WOW! Thanks. It’s worse than I thought.

Comment by rainmayun
2007-03-26 05:30:50

Front page of the
Immigrants First Hit by Subprime Foreclosures

Foreclosure Wave Bears Down on Immigrants
Economic Success Story Turns Sour as Thousands May Face Losing Homes

By Kirstin Downey
Washington Post Staff Writer
Monday, March 26, 2007; Page A01

Immigrants are emerging as among the first victims of a growing wave of home foreclosures in the Washington area as mortgage lending problems multiply locally and across the country.

Comment by rainmayun
2007-03-26 05:39:06

Of particular interest:

But one recent caller was the owner of a $1.5 million home in McLean, a restaurateur who has seen her business slide in recent months as the slowdown in the construction industry pinches the pocketbooks of her Latino patrons.

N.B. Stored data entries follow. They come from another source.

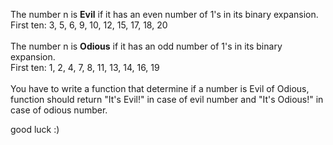 The number n is <b>Evil</b> if it has an even number of 1's in its binary expansion.</br>
First ten: 3, 5, 6, 9, 10, 12, 15, 17, 18, 20</br></br>
The number n is <b>Odious</b> if it has an odd number of 1's in its binary expansion.</br>
First ten: 1, 2, 4, 7, 8, 11, 13, 14, 16, 19</br></br>
You have to write a function that determine if a number is Evil of Odious, function should return "It's Evil!" in case of evil number and "It's Odious!" in case of odious number.

good luck :)

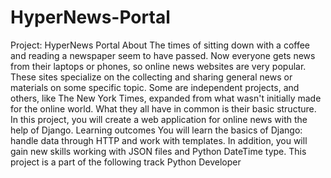 # HyperNews-Portal
 Project: HyperNews Portal  About The times of sitting down with a coffee and reading a newspaper seem to have passed. Now everyone gets news from their laptops or phones, so online news websites are very popular. These sites specialize on the collecting and sharing general news or materials on some specific topic. Some are independent projects, and others, like The New York Times, expanded from what wasn't initially made for the online world. What they all have in common is their basic structure. In this project, you will create a web application for online news with the help of Django. Learning outcomes You will learn the basics of Django: handle data through HTTP and work with templates. In addition, you will gain new skills working with JSON files and Python DateTime type. This project is a part of the following track Python Developer
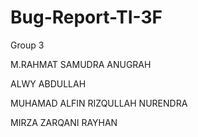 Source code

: # Bug-Report-TI-3F


Group 3

M.RAHMAT SAMUDRA ANUGRAH

ALWY ABDULLAH

MUHAMAD ALFIN RIZQULLAH NURENDRA

MIRZA ZARQANI RAYHAN
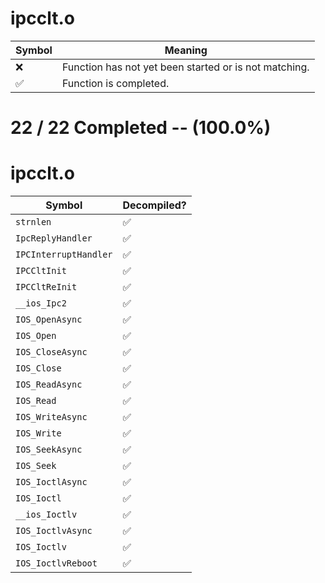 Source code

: # ipcclt.o
| Symbol | Meaning 
| ------------- | ------------- 
| :x: | Function has not yet been started or is not matching. 
| :white_check_mark: | Function is completed. 


# 22 / 22 Completed -- (100.0%)
# ipcclt.o
| Symbol | Decompiled? |
| ------------- | ------------- |
| `strnlen` | :white_check_mark: |
| `IpcReplyHandler` | :white_check_mark: |
| `IPCInterruptHandler` | :white_check_mark: |
| `IPCCltInit` | :white_check_mark: |
| `IPCCltReInit` | :white_check_mark: |
| `__ios_Ipc2` | :white_check_mark: |
| `IOS_OpenAsync` | :white_check_mark: |
| `IOS_Open` | :white_check_mark: |
| `IOS_CloseAsync` | :white_check_mark: |
| `IOS_Close` | :white_check_mark: |
| `IOS_ReadAsync` | :white_check_mark: |
| `IOS_Read` | :white_check_mark: |
| `IOS_WriteAsync` | :white_check_mark: |
| `IOS_Write` | :white_check_mark: |
| `IOS_SeekAsync` | :white_check_mark: |
| `IOS_Seek` | :white_check_mark: |
| `IOS_IoctlAsync` | :white_check_mark: |
| `IOS_Ioctl` | :white_check_mark: |
| `__ios_Ioctlv` | :white_check_mark: |
| `IOS_IoctlvAsync` | :white_check_mark: |
| `IOS_Ioctlv` | :white_check_mark: |
| `IOS_IoctlvReboot` | :white_check_mark: |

Clearly the collateral damage to the local economy won’t be contained solely to obviously connected industries like home furnishings.

Comment by WT Economist
2007-03-26 06:07:01

When I worked at a restaurant in high school and college, the owner told me he can see the economy turn before anyone else. But that was in the late-1970s and early-1980s. I think people subsequently forgot how to cook.

2007-03-26 07:05:34

Yes, but did they forget how to microwave a frozen dinner?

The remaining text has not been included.